I know that alternatively I could also use dma_alloc_coherent() to allocate a non-cached memory region. But I don't have a device structure and passing NULL for this parameter didn't cause any errors, but I also couldn't see any of the data that was supposed to be there.
Some information about my system: I'm trying to get this running on a ARM microcontroller with an integrated FPGA (the Xilinx Zynq). The FPGA copies some data to a memory location specified by the CPU. Now I want to access this memory without getting old data from the caches.
Any help is very appreciated.
You cannot use functions such as flush_cache_range() because they are not intended to be used by modules.
To allocate memory that can be accessed by a DMA device, you must use dma_alloc_coherent().
This requires a valid device structure so that it can do proper mapping between memory addresses and bus addresses.
If your device is not on a bus that is handled by an existing framework (such as PCI), you have to create a platform device.
A few notes:
1- flush_cache_range doesn't "prevent one memory region from being cached" .. It just simply flush (clean + invalidate) the caches. Any future writes/reads to this memory region through the same virtual range will go through the cache again.
2- If the FPGA is writing to memory and then the CPU are going to read from this memory, probably flushing the cache isn't the correct thing to do any way. Usually what you need to do is to invalidate the memory region and then tell the FPGA to write.
3- Please take a look at "${kernel-src}/Documentation/DMA-API.txt" in the kernel sources.
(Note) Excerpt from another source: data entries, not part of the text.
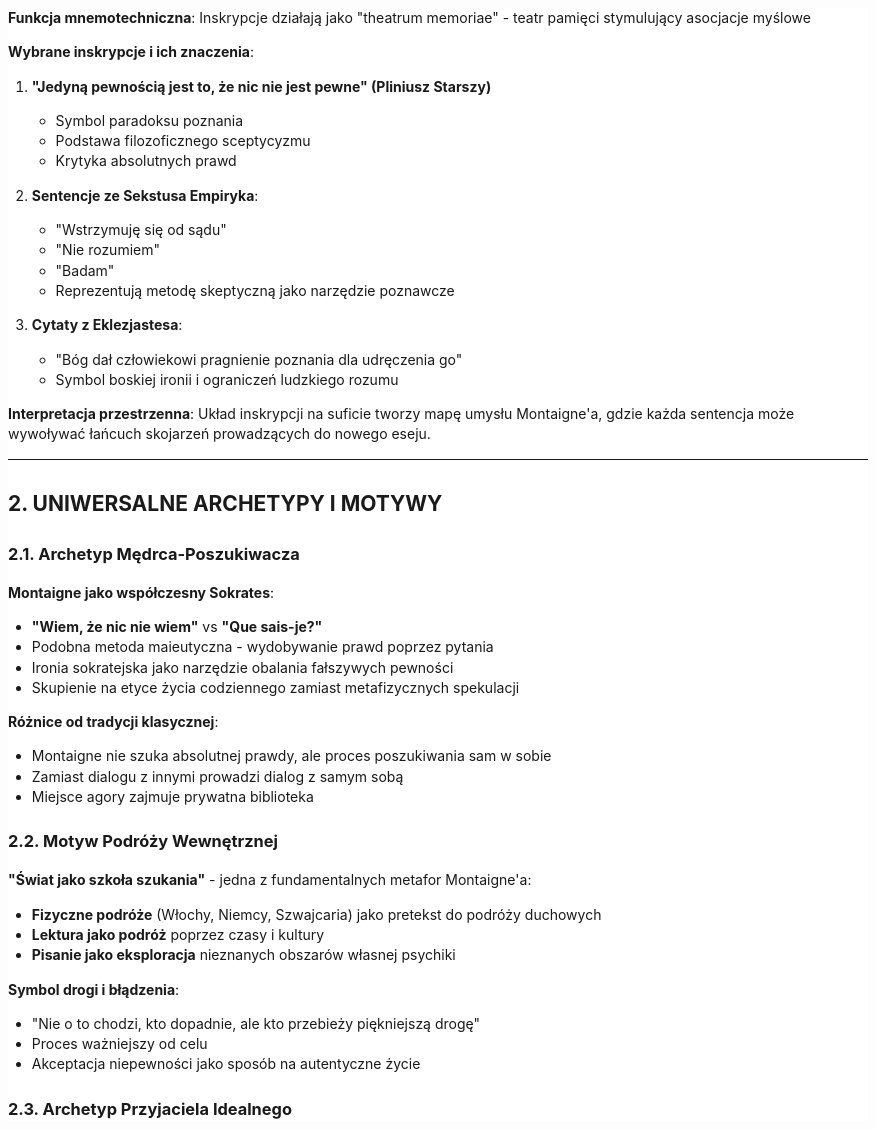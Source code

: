 **Funkcja mnemotechniczna**: Inskrypcje działają jako "theatrum memoriae" - teatr pamięci stymulujący asocjacje myślowe

**Wybrane inskrypcje i ich znaczenia**:

1. **"Jedyną pewnością jest to, że nic nie jest pewne" (Pliniusz Starszy)**
   - Symbol paradoksu poznania
   - Podstawa filozoficznego sceptycyzmu
   - Krytyka absolutnych prawd

2. **Sentencje ze Sekstusa Empiryka**:
   - "Wstrzymuję się od sądu"
   - "Nie rozumiem"
   - "Badam"
   - Reprezentują metodę skeptyczną jako narzędzie poznawcze

3. **Cytaty z Eklezjastesa**:
   - "Bóg dał człowiekowi pragnienie poznania dla udręczenia go"
   - Symbol boskiej ironii i ograniczeń ludzkiego rozumu

**Interpretacja przestrzenna**: Układ inskrypcji na suficie tworzy mapę umysłu Montaigne'a, gdzie każda sentencja może wywoływać łańcuch skojarzeń prowadzących do nowego eseju.

---

## 2. UNIWERSALNE ARCHETYPY I MOTYWY

### 2.1. Archetyp Mędrca-Poszukiwacza

**Montaigne jako współczesny Sokrates**:
- **"Wiem, że nic nie wiem"** vs **"Que sais-je?"**
- Podobna metoda maieutyczna - wydobywanie prawd poprzez pytania
- Ironia sokratejska jako narzędzie obalania fałszywych pewności
- Skupienie na etyce życia codziennego zamiast metafizycznych spekulacji

**Różnice od tradycji klasycznej**:
- Montaigne nie szuka absolutnej prawdy, ale proces poszukiwania sam w sobie
- Zamiast dialogu z innymi prowadzi dialog z samym sobą
- Miejsce agory zajmuje prywatna biblioteka

### 2.2. Motyw Podróży Wewnętrznej

**"Świat jako szkoła szukania"** - jedna z fundamentalnych metafor Montaigne'a:

- **Fizyczne podróże** (Włochy, Niemcy, Szwajcaria) jako pretekst do podróży duchowych
- **Lektura jako podróż** poprzez czasy i kultury
- **Pisanie jako eksploracja** nieznanych obszarów własnej psychiki

**Symbol drogi i błądzenia**:
- "Nie o to chodzi, kto dopadnie, ale kto przebieży piękniejszą drogę"
- Proces ważniejszy od celu
- Akceptacja niepewności jako sposób na autentyczne życie

### 2.3. Archetyp Przyjaciela Idealnego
It has plenty of information about how you can safely ( cache maintenance + phys_to_dma translation ) use a specific region of memory for DMA.
I am writting a Kernel Module that is going to trigger and external PCIe device to read a block of data from my internel memory. To do this I need to send the PCIe device a pointer to the physical memory address of the data that I would like to send. Ultimately this data is going to be written from Userspace to the kernel with the write() function (userspace) and copy_from_user() (kernel space). As I understand it, the address that my kernel module will see is still a virtual memory address. I need a way to get the physical address of it so that the PCIe device can find it.
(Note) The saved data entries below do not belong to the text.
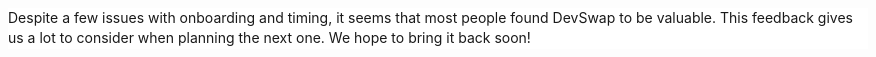 Despite a few issues with onboarding and timing, it seems that most people found DevSwap to be valuable. This feedback gives us a lot to consider when planning the next one. We hope to bring it back soon!


[org]: http://artsy.github.io/blog/2016/03/28/artsy-engineering-organization-stack/
[modern]: https://github.com/artsy/positron/pull/1225
[docs1]: https://github.com/artsy/metaphysics/pull/702
[docs2]: https://github.com/artsy/positron/pull/1235
[feedback]: https://github.com/artsy/aprb/pull/104/files
[languages]: https://github.com/artsy/eigen/pull/2412
[positron]: https://github.com/artsy/positron
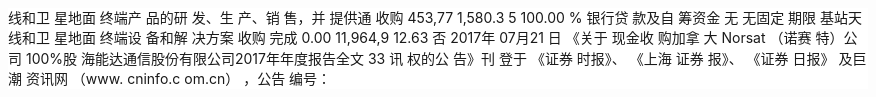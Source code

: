 线和卫
星地面
终端产
品的研
发、生
产、销
售，并
提供通
收购
453,77
1,580.3
5
100.00
%
银行贷
款及自
筹资金
无
无固定
期限
基站天
线和卫
星地面
终端设
备和解
决方案
收购
完成
0.00
11,964,9
12.63
否
2017年
07月21
日
《关于
现金收
购加拿
大
Norsat
（诺赛
特）公
司
100%股
海能达通信股份有限公司2017年年度报告全文
33
讯
权的公
告》刊
登于
《证券
时报》、
《上海
证券
报》、
《证券
日报》
及巨潮
资讯网
（www.
cninfo.c
om.cn）
，公告
编号：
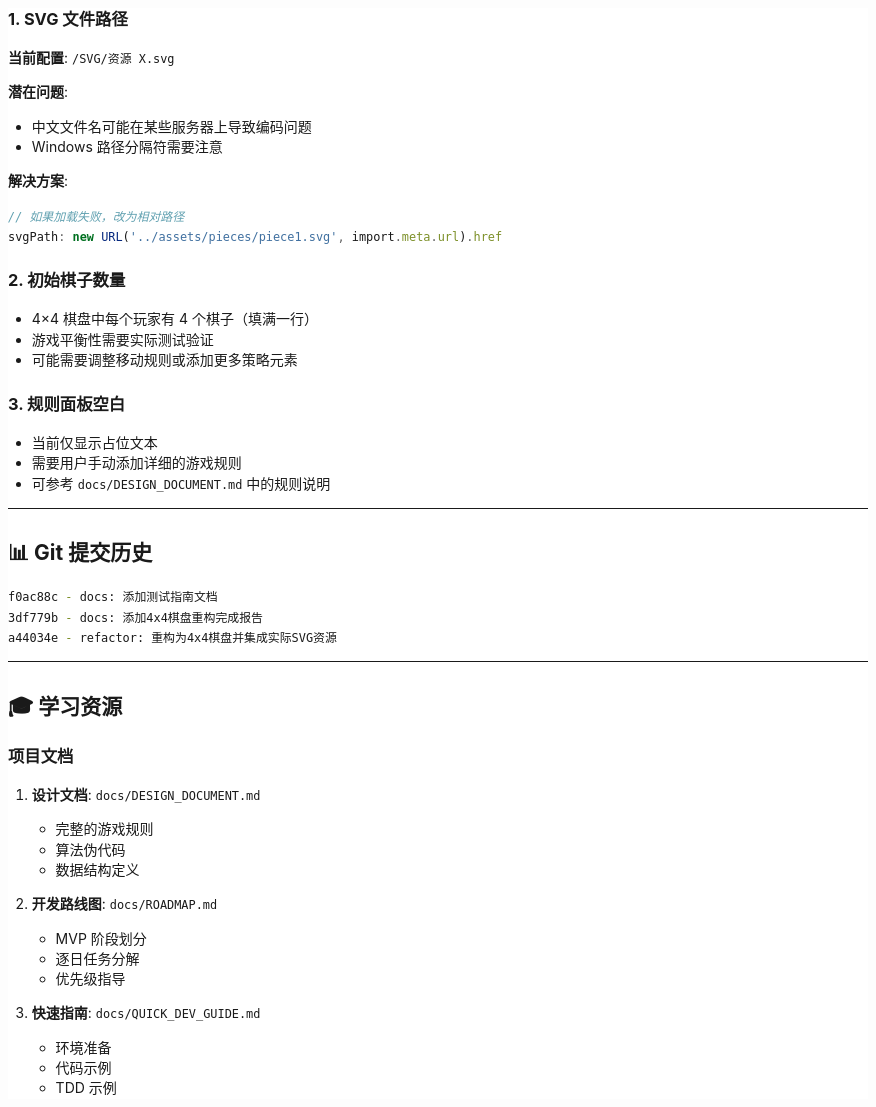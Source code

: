 ### 1. SVG 文件路径

**当前配置**: `/SVG/资源 X.svg`

**潜在问题**:
- 中文文件名可能在某些服务器上导致编码问题
- Windows 路径分隔符需要注意

**解决方案**:
```typescript
// 如果加载失败，改为相对路径
svgPath: new URL('../assets/pieces/piece1.svg', import.meta.url).href
```

### 2. 初始棋子数量

- 4×4 棋盘中每个玩家有 4 个棋子（填满一行）
- 游戏平衡性需要实际测试验证
- 可能需要调整移动规则或添加更多策略元素

### 3. 规则面板空白

- 当前仅显示占位文本
- 需要用户手动添加详细的游戏规则
- 可参考 `docs/DESIGN_DOCUMENT.md` 中的规则说明

---

## 📊 Git 提交历史

```bash
f0ac88c - docs: 添加测试指南文档
3df779b - docs: 添加4x4棋盘重构完成报告
a44034e - refactor: 重构为4x4棋盘并集成实际SVG资源
```

---

## 🎓 学习资源

### 项目文档

1. **设计文档**: `docs/DESIGN_DOCUMENT.md`
   - 完整的游戏规则
   - 算法伪代码
   - 数据结构定义

2. **开发路线图**: `docs/ROADMAP.md`
   - MVP 阶段划分
   - 逐日任务分解
   - 优先级指导

3. **快速指南**: `docs/QUICK_DEV_GUIDE.md`
   - 环境准备
   - 代码示例
   - TDD 示例

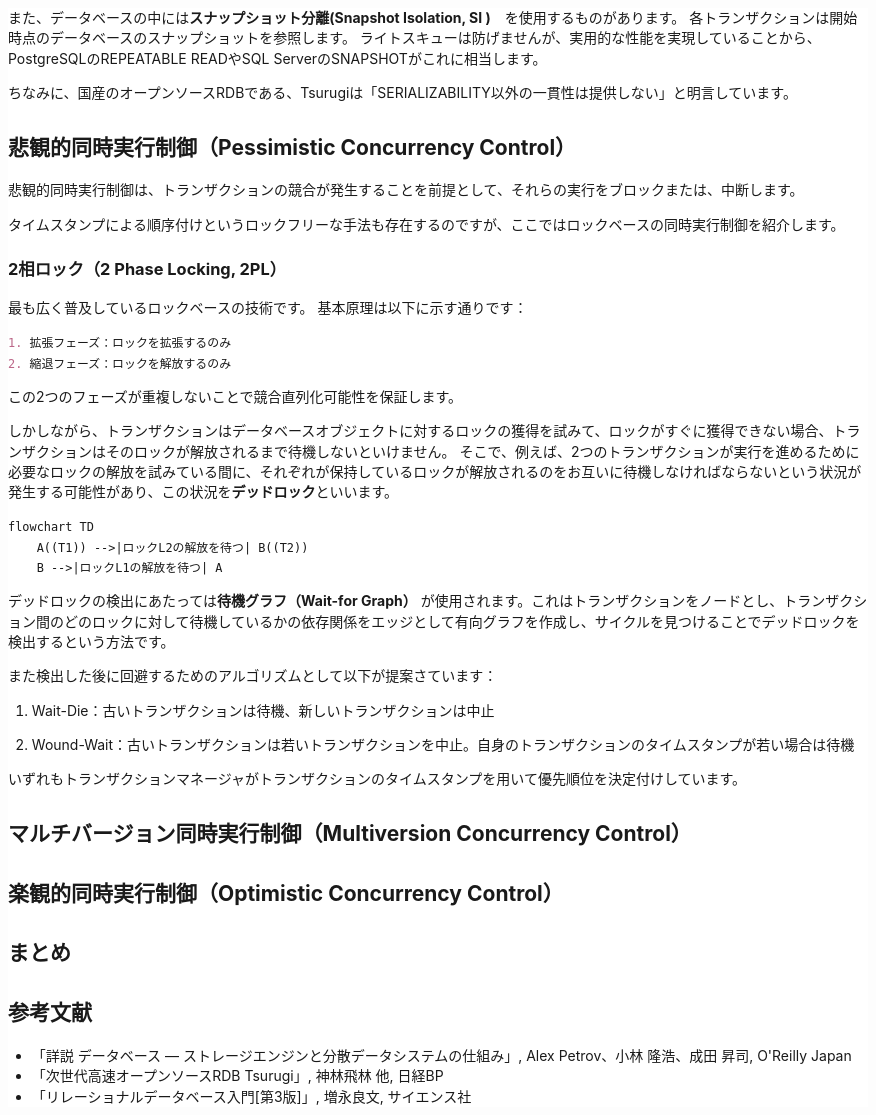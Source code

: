 また、データベースの中には**スナップショット分離(Snapshot Isolation, SI )**　を使用するものがあります。
各トランザクションは開始時点のデータベースのスナップショットを参照します。
ライトスキューは防げませんが、実用的な性能を実現していることから、PostgreSQLのREPEATABLE READやSQL ServerのSNAPSHOTがこれに相当します。

ちなみに、国産のオープンソースRDBである、Tsurugiは「SERIALIZABILITY以外の一貫性は提供しない」と明言しています。

## 悲観的同時実行制御（Pessimistic Concurrency Control）

悲観的同時実行制御は、トランザクションの競合が発生することを前提として、それらの実行をブロックまたは、中断します。

タイムスタンプによる順序付けというロックフリーな手法も存在するのですが、ここではロックベースの同時実行制御を紹介します。

### 2相ロック（2 Phase Locking, 2PL）

最も広く普及しているロックベースの技術です。
基本原理は以下に示す通りです：

```markdown
1. 拡張フェーズ：ロックを拡張するのみ
2. 縮退フェーズ：ロックを解放するのみ
```

この2つのフェーズが重複しないことで競合直列化可能性を保証します。

しかしながら、トランザクションはデータベースオブジェクトに対するロックの獲得を試みて、ロックがすぐに獲得できない場合、トランザクションはそのロックが解放されるまで待機しないといけません。
そこで、例えば、2つのトランザクションが実行を進めるために必要なロックの解放を試みている間に、それぞれが保持しているロックが解放されるのをお互いに待機しなければならないという状況が発生する可能性があり、この状況を**デッドロック**といいます。

```mermaid
flowchart TD
    A((T1)) -->|ロックL2の解放を待つ| B((T2))
    B -->|ロックL1の解放を待つ| A
```

デッドロックの検出にあたっては**待機グラフ（Wait-for Graph）** が使用されます。これはトランザクションをノードとし、トランザクション間のどのロックに対して待機しているかの依存関係をエッジとして有向グラフを作成し、サイクルを見つけることでデッドロックを検出するという方法です。

また検出した後に回避するためのアルゴリズムとして以下が提案さています：

1. Wait-Die：古いトランザクションは待機、新しいトランザクションは中止

2. Wound-Wait：古いトランザクションは若いトランザクションを中止。自身のトランザクションのタイムスタンプが若い場合は待機

いずれもトランザクションマネージャがトランザクションのタイムスタンプを用いて優先順位を決定付けしています。


## マルチバージョン同時実行制御（Multiversion Concurrency Control）

## 楽観的同時実行制御（Optimistic Concurrency Control）

## まとめ

## 参考文献
- 「詳説 データベース ― ストレージエンジンと分散データシステムの仕組み」, Alex Petrov、小林 隆浩、成田 昇司, O'Reilly Japan
- 「次世代高速オープンソースRDB Tsurugi」, 神林飛林 他, 日経BP
- 「リレーショナルデータベース入門[第3版]」, 増永良文, サイエンス社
1) Can I just use mmap() from userspace and place my data in a known location in DDR memory, instead of using copy_from_user()? I do not want to accidently overwrite another processes data in memory though.
2) My kernel module reserves PCIe data space at initialization using ioremap_nocache(), can I do the same from my kernel module or is it a bad idea to treat this memory as io memory? If I can, what would happen if the memory that I try to reserve is already in use? I do not want to hard code a static memory location and then find out that it is in use.
Thanks in advance for you help.
You don't choose a memory location and put your data there. Instead, you ask the kernel to tell you the location of your data in physical memory, and tell the board to read that location. Each page of memory (4KB) will be at a different physical location, so if you are sending more data than that, your device likely supports "scatter gather" DMA, so it can read a sequence of pages at different locations in memory.
The API is this: dma_map_page() to return a value of type dma_addr_t, which you can give to the board. Then dma_unmap_page() when the transfer is finished. If you're doing scatter-gather, you'll put that value instead in the list of descriptors that you feed to the board. Again if scatter-gather is supported, dma_map_sg() and friends will help with this mapping of a large buffer into a set of pages. It's still your responsibility to set up the page descriptors in the format expected by your device.
This is all very well written up in Linux Device Drivers (Chapter 15), which is required reading. http://lwn.net/images/pdf/LDD3/ch15.pdf. Some of the APIs have changed from when the book was written, but the concepts remain the same.
Finally, mmap(): Sure, you can allocate a kernel buffer, mmap() it out to user space and fill it there, then dma_map that buffer for transmission to the device. This is in fact probably the cleanest way to avoid copy_from_user().